» ENTRIES SHOWN
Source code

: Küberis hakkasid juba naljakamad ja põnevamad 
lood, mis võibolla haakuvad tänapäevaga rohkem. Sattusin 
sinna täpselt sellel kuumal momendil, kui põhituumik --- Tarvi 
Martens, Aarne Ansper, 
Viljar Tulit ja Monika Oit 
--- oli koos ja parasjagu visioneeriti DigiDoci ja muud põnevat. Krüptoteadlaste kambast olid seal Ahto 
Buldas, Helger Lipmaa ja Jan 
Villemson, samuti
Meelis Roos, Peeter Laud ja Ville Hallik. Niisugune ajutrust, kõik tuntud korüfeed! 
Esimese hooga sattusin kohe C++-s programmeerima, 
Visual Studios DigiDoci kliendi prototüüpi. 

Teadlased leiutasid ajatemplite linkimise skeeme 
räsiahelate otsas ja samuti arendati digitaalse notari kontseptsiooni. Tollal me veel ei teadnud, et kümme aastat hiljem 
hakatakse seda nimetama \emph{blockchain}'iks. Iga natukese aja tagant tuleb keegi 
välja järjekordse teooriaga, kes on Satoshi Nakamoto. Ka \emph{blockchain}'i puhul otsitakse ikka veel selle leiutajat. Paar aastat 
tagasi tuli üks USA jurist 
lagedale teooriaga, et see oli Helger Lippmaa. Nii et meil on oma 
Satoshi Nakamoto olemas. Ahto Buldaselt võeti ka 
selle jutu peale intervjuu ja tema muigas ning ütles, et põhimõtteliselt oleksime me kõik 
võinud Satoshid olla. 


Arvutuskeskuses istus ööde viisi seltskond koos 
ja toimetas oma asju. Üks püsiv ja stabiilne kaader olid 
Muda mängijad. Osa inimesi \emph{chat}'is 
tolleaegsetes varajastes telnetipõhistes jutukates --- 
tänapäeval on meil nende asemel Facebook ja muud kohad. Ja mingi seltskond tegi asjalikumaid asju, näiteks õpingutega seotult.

» PROBLEM DESCRIPTION
Return the material exactly as it was provided.

» WRITTEN ANSWER
Source code

: Küberis hakkasid juba naljakamad ja põnevamad 
lood, mis võibolla haakuvad tänapäevaga rohkem. Sattusin 
sinna täpselt sellel kuumal momendil, kui põhituumik --- Tarvi 
Martens, Aarne Ansper, 
Viljar Tulit ja Monika Oit 
--- oli koos ja parasjagu visioneeriti DigiDoci ja muud põnevat. Krüptoteadlaste kambast olid seal Ahto 
Buldas, Helger Lipmaa ja Jan 
Villemson, samuti
Meelis Roos, Peeter Laud ja Ville Hallik. Niisugune ajutrust, kõik tuntud korüfeed! 
Esimese hooga sattusin kohe C++-s programmeerima, 
Visual Studios DigiDoci kliendi prototüüpi. 

Teadlased leiutasid ajatemplite linkimise skeeme 
räsiahelate otsas ja samuti arendati digitaalse notari kontseptsiooni. Tollal me veel ei teadnud, et kümme aastat hiljem 
hakatakse seda nimetama \emph{blockchain}'iks. Iga natukese aja tagant tuleb keegi 
välja järjekordse teooriaga, kes on Satoshi Nakamoto. Ka \emph{blockchain}'i puhul otsitakse ikka veel selle leiutajat. Paar aastat 
tagasi tuli üks USA jurist 
lagedale teooriaga, et see oli Helger Lippmaa. Nii et meil on oma 
Satoshi Nakamoto olemas. Ahto Buldaselt võeti ka 
selle jutu peale intervjuu ja tema muigas ning ütles, et põhimõtteliselt oleksime me kõik 
võinud Satoshid olla. 


Arvutuskeskuses istus ööde viisi seltskond koos 
ja toimetas oma asju. Üks püsiv ja stabiilne kaader olid 
Muda mängijad. Osa inimesi \emph{chat}'is 
tolleaegsetes varajastes telnetipõhistes jutukates --- 
tänapäeval on meil nende asemel Facebook ja muud kohad. Ja mingi seltskond tegi asjalikumaid asju, näiteks õpingutega seotult.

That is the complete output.